From numerous studies by Standish Group and others ref as of 1998 for traditional project management methods, only 44% of projects typically finish on time, projects usually complete at 222% of the duration originally planned, 189% of the original budgeted cost, 70% of projects fall short of their planned scope (technical content delivered), and 30% are cancelled before completion.
These traditional statistics are mostly avoided through CCPM. Typically, CCPM case studies report 95% on-time and on-budget completion when CCPM is applied correctly. Mabin and Balderstone, performed a meta-analysis of seventy-eight published case studies taken from the manufacturing and operational literature. They found that implementing Critical Chain resulted in mean reduction in lead-times of 69%, mean reduction of cycle-times of 66%, mean improvement in due date performance of 60%, mean reduction in inventory levels of 50% and mean increases in revenue / throughput of 68%. While these statistics may not entirely apply to the project management venue, they could be an indication to the magnitude of improvements possible when applying the same techniques to the project world.
In project management, the critical chain is the sequence of both precedence- and resource-dependent terminal elements that prevents a project from being completed in a shorter time, given finite resources. If resources are always available in unlimited quantities, then a project's critical chain is identical to its critical path.
Critical chain is used as an alternative to critical path analysis. The main features that distinguish the critical chain from the critical path are:
CCPM aggregates the large amounts of safety time added to many subprojects in project buffers to protect due-date performance, and to avoid wasting this safety time through bad multitasking, student syndrome, Parkinson's Law and poorly synchronised integration.
Critical chain project management uses buffer management instead of earned value management to assess the performance of a project. Some project managers feel that the earned value management technique is misleading, because it does not distinguish progress on the project constraint (i.e. on the critical chain) from progress on non-constraints (i.e. on other paths). Event chain methodology can be used to determine a size of project, feeding, and resource buffers.
Resources are then assigned to each task, and the plan is resource leveled using the 50% estimates. The longest sequence of resource-leveled tasks that lead from beginning to end of the project is then identified as the critical chain. The justification for using the 50% estimates is that half of the tasks will finish early and half will finish late, so that the variance over the course of the project should be zero.
Recognizing that tasks are more likely to take more rather than less time due to Parkinson's law, Student syndrome, or other reasons, "buffers" are used to establish dates for deliverables and for monitoring project schedule and financial performance. The "extra" duration of each task on the critical chain—the difference between the "safe" durations and the 50% durations—is gathered together in a buffer at the end of the project. In the same way, buffers are gathered at the end of each sequence of tasks that feed into the critical chain.
Finally, a baseline is established, which enables financial monitoring of the project.
When the plan is complete and the project ready to kick off, the project network is fixed and the buffers size is "locked" (i.e. their planned duration may not be altered during the project), because they are used to monitor project schedule and financial performance.
With no slack in the duration of individual tasks, the resources on the critical chain are exploited by ensuring that they work on the critical chain task and nothing else; bad multitasking is eliminated.
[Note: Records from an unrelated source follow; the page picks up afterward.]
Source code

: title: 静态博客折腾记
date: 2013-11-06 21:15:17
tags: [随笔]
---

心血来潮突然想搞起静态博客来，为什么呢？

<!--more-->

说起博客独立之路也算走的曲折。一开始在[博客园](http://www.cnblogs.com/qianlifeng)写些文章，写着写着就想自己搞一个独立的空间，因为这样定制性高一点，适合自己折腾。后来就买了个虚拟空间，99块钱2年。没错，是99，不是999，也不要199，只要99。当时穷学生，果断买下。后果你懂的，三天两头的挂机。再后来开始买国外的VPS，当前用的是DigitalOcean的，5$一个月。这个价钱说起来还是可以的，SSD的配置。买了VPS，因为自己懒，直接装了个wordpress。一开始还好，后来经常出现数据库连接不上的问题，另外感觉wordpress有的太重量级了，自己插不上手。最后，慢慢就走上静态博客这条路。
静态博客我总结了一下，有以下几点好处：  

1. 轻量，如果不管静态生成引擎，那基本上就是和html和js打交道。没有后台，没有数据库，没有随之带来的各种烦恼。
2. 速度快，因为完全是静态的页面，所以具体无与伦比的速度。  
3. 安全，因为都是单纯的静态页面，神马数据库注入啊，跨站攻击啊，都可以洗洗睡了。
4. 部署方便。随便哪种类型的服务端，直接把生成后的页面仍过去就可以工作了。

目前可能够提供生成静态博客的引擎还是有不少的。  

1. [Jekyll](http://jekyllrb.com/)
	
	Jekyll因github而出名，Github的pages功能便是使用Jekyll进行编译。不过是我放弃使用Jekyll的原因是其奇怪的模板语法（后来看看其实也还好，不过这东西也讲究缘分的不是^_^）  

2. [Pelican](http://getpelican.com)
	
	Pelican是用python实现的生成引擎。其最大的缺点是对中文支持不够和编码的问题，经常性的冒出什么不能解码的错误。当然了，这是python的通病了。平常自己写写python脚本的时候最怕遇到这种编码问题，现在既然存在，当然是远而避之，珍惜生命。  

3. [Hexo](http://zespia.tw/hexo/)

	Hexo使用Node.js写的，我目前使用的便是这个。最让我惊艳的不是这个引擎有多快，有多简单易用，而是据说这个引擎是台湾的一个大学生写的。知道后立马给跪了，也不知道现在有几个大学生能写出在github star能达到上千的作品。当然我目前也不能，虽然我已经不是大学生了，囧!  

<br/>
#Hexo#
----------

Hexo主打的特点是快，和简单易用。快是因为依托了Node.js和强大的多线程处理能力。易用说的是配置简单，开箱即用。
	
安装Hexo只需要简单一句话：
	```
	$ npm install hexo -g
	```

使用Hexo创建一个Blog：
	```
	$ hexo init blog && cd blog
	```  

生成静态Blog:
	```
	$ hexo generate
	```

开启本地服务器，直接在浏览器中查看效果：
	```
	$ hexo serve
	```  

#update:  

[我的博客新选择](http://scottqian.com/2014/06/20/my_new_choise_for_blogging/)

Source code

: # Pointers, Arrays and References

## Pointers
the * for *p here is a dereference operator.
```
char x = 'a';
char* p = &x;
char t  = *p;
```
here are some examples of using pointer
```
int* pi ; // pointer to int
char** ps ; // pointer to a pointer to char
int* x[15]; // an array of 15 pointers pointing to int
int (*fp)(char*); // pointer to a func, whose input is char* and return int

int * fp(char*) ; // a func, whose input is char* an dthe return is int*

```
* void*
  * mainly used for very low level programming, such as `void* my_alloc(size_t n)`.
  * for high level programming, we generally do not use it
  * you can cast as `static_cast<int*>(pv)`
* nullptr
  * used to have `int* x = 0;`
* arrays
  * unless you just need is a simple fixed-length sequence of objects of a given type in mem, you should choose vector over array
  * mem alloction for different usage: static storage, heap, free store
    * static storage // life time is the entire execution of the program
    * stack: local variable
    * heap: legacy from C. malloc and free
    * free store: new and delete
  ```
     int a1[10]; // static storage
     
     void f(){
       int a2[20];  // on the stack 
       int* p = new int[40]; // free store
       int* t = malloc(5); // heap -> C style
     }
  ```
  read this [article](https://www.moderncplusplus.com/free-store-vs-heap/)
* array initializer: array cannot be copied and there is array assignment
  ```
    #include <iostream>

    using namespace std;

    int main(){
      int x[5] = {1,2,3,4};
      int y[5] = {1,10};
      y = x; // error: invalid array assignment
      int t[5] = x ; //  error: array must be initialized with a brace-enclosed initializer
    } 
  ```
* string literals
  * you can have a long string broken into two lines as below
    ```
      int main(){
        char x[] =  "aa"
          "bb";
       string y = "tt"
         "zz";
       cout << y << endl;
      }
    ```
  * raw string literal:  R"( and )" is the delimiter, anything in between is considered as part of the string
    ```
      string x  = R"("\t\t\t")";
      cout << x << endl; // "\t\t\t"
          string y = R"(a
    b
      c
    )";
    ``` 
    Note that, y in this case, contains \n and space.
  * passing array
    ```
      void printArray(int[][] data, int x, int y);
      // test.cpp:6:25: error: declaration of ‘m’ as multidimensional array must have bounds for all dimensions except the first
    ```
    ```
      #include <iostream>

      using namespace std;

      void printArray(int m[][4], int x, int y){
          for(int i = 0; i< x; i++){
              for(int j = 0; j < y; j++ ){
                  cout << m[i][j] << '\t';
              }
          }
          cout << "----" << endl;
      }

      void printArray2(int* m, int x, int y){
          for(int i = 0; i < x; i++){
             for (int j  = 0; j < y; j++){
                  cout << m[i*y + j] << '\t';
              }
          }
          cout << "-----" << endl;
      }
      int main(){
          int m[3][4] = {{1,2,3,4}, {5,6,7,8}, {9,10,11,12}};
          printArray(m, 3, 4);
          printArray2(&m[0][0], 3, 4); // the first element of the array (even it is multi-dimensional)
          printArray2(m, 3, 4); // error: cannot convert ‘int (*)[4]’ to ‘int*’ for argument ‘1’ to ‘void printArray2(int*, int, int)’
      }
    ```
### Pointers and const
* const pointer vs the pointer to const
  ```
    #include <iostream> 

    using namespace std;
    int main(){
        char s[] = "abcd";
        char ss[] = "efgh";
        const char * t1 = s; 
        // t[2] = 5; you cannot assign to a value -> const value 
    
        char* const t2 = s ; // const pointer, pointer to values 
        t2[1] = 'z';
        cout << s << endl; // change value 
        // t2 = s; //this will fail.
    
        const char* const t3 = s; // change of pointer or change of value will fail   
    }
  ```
An analogy is drawn in the literature with a relay race. The critical chain is the race, and the resources on the critical chain are the runners. When they are running their "leg" of the project, they should be focused on completing the assigned task as quickly as possible, with no distractions or multitasking. In some case studies, actual batons are reportedly hung by the desks of people when they are working on critical chain tasks so that others know not to interrupt. The goal, here, is to overcome the tendency to delay work or to do extra work when there seems to be time.
Because task durations have been planned at the 50% probability duration, there is pressure on the resources to complete critical chain tasks as quickly as possible, overcoming student's syndrome and Parkinson's Law.
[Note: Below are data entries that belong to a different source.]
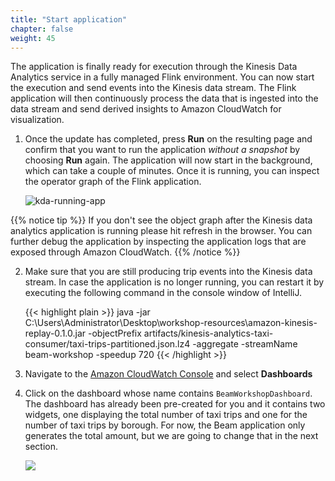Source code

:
 ```yaml
---
title: "Start application"
chapter: false
weight: 45
---
```


The application is finally ready for execution through the Kinesis Data Analytics service in a fully managed Flink environment. You can now start the execution and send events into the Kinesis data stream. The Flink application will then continuously process the data that is ingested into the data stream and send derived insights to Amazon CloudWatch for visualization.

1.  Once the update has completed, press **Run** on the resulting page and confirm that you want to run the application *without a snapshot* by choosing **Run** again. The application will now start in the background, which can take a couple of minutes. Once it is running, you can inspect the operator graph of the Flink application.

    ![kda-running-app](/images/beam-on-kda/kda-running-beamapp.png)

{{% notice tip %}}
If you don't see the object graph after the Kinesis data analytics application is running please hit refresh in the browser. You can further debug the application by inspecting the application logs that are exposed through Amazon CloudWatch.
{{% /notice %}}

2. Make sure that you are still producing trip events into the Kinesis data stream. In case the application is no longer running, you can restart it by executing the following command in the console window of IntelliJ.

    {{< highlight plain >}}
java -jar C:\Users\Administrator\Desktop\workshop-resources\amazon-kinesis-replay-0.1.0.jar -objectPrefix artifacts/kinesis-analytics-taxi-consumer/taxi-trips-partitioned.json.lz4 -aggregate -streamName beam-workshop -speedup 720
    {{< /highlight >}}

1. Navigate to the [Amazon CloudWatch Console](https://console.aws.amazon.com/cloudwatch) and select **Dashboards**

1. Click on the dashboard whose name contains `BeamWorkshopDashboard`. The dashboard has already been pre-created for you and it contains two widgets, one displaying the total number of taxi trips and one for the number of taxi trips by borough. For now, the Beam application only generates the total amount, but we are going to change that in the next section.
    
	![](/images/beam-on-kda/cw-dashboard-total-number-trips.png)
Monitoring is, in some ways, the greatest advantage of the Critical Chain method. Because individual tasks will vary in duration from the 50% estimate, there is no point in trying to force every task to complete "on time;" estimates can never be perfect. Instead, we monitor the buffers that were created during the planning stage. A fever chart or similar graph can be easily created and posted to show the consumption of buffer as a function of project completion. If the rate of buffer consumption is low, the project is on target. If the rate of consumption is such that there is likely to be little or no buffer at the end of the project, then corrective actions or recovery plans must be developed to recover the loss. When the buffer consumption rate exceeds some critical value (roughly: the rate where all of the buffer may be expected to be consumed before the end of the project, resulting in late completion), then those alternative plans need to be implemented.